** Dataset extract follows **

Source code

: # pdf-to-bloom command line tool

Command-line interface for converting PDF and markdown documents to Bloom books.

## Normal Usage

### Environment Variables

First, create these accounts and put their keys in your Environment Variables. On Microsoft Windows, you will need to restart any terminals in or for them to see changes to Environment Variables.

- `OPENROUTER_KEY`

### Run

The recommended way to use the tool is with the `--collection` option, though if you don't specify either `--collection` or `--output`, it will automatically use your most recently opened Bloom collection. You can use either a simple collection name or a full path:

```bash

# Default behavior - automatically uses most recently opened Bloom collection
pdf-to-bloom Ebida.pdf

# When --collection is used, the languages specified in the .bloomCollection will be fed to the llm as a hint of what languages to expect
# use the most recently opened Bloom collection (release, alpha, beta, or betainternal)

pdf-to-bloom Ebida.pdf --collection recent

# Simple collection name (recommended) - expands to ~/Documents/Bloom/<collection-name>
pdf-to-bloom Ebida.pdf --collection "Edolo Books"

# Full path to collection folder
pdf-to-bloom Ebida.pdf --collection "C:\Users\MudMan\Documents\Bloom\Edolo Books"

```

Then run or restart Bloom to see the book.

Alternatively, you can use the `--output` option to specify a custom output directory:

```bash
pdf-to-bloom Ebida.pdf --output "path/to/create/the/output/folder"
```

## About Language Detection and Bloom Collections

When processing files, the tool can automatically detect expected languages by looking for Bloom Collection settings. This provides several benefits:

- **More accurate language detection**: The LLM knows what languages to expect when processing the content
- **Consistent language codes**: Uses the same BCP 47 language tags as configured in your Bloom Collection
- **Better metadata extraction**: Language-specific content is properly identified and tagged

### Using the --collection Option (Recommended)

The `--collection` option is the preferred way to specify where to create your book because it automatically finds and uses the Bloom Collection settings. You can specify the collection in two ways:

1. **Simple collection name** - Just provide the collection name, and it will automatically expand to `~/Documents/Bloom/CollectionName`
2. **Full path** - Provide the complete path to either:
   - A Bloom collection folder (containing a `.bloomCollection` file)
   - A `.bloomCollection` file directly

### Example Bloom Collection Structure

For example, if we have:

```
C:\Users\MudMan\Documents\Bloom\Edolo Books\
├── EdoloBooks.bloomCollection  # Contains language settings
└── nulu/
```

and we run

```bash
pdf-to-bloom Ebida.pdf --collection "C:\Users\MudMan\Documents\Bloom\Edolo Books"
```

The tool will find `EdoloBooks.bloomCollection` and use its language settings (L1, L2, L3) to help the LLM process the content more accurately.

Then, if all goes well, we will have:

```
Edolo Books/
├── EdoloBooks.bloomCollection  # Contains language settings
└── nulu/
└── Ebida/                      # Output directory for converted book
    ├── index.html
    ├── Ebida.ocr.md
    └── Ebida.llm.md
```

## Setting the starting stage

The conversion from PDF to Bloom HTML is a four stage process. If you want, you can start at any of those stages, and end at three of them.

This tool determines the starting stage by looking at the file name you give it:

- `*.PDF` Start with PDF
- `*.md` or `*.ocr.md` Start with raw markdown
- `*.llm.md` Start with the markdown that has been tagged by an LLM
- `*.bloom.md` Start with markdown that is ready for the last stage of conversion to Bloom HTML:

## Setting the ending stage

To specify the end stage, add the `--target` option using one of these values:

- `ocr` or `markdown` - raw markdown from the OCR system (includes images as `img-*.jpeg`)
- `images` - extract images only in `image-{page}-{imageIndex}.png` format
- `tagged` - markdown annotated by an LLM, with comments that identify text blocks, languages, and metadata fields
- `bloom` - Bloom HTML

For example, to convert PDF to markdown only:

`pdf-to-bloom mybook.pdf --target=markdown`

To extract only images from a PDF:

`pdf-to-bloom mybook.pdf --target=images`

** End of Dataset extract **

= What you are asked to do =
If a line appears above, it belongs in your answer, printed exactly.

= Response =
Source code

: # pdf-to-bloom command line tool

Command-line interface for converting PDF and markdown documents to Bloom books.

## Normal Usage

### Environment Variables

First, create these accounts and put their keys in your Environment Variables. On Microsoft Windows, you will need to restart any terminals in or for them to see changes to Environment Variables.

- `OPENROUTER_KEY`

### Run

The recommended way to use the tool is with the `--collection` option, though if you don't specify either `--collection` or `--output`, it will automatically use your most recently opened Bloom collection. You can use either a simple collection name or a full path:

```bash

# Default behavior - automatically uses most recently opened Bloom collection
pdf-to-bloom Ebida.pdf

# When --collection is used, the languages specified in the .bloomCollection will be fed to the llm as a hint of what languages to expect
# use the most recently opened Bloom collection (release, alpha, beta, or betainternal)

pdf-to-bloom Ebida.pdf --collection recent

# Simple collection name (recommended) - expands to ~/Documents/Bloom/<collection-name>
pdf-to-bloom Ebida.pdf --collection "Edolo Books"

# Full path to collection folder
pdf-to-bloom Ebida.pdf --collection "C:\Users\MudMan\Documents\Bloom\Edolo Books"

```

Then run or restart Bloom to see the book.

Alternatively, you can use the `--output` option to specify a custom output directory:

```bash
pdf-to-bloom Ebida.pdf --output "path/to/create/the/output/folder"
```

## About Language Detection and Bloom Collections

When processing files, the tool can automatically detect expected languages by looking for Bloom Collection settings. This provides several benefits:

- **More accurate language detection**: The LLM knows what languages to expect when processing the content
- **Consistent language codes**: Uses the same BCP 47 language tags as configured in your Bloom Collection
- **Better metadata extraction**: Language-specific content is properly identified and tagged

### Using the --collection Option (Recommended)

The `--collection` option is the preferred way to specify where to create your book because it automatically finds and uses the Bloom Collection settings. You can specify the collection in two ways:

1. **Simple collection name** - Just provide the collection name, and it will automatically expand to `~/Documents/Bloom/CollectionName`
2. **Full path** - Provide the complete path to either:
   - A Bloom collection folder (containing a `.bloomCollection` file)
   - A `.bloomCollection` file directly

### Example Bloom Collection Structure

For example, if we have:

```
C:\Users\MudMan\Documents\Bloom\Edolo Books\
├── EdoloBooks.bloomCollection  # Contains language settings
└── nulu/
```

and we run

```bash
pdf-to-bloom Ebida.pdf --collection "C:\Users\MudMan\Documents\Bloom\Edolo Books"
```

The tool will find `EdoloBooks.bloomCollection` and use its language settings (L1, L2, L3) to help the LLM process the content more accurately.

Then, if all goes well, we will have:

```
Edolo Books/
├── EdoloBooks.bloomCollection  # Contains language settings
└── nulu/
└── Ebida/                      # Output directory for converted book
    ├── index.html
    ├── Ebida.ocr.md
    └── Ebida.llm.md
```

## Setting the starting stage

The conversion from PDF to Bloom HTML is a four stage process. If you want, you can start at any of those stages, and end at three of them.

This tool determines the starting stage by looking at the file name you give it:

- `*.PDF` Start with PDF
- `*.md` or `*.ocr.md` Start with raw markdown
- `*.llm.md` Start with the markdown that has been tagged by an LLM
- `*.bloom.md` Start with markdown that is ready for the last stage of conversion to Bloom HTML:

## Setting the ending stage

To specify the end stage, add the `--target` option using one of these values:

- `ocr` or `markdown` - raw markdown from the OCR system (includes images as `img-*.jpeg`)
- `images` - extract images only in `image-{page}-{imageIndex}.png` format
- `tagged` - markdown annotated by an LLM, with comments that identify text blocks, languages, and metadata fields
- `bloom` - Bloom HTML

For example, to convert PDF to markdown only:

`pdf-to-bloom mybook.pdf --target=markdown`

To extract only images from a PDF:

`pdf-to-bloom mybook.pdf --target=images`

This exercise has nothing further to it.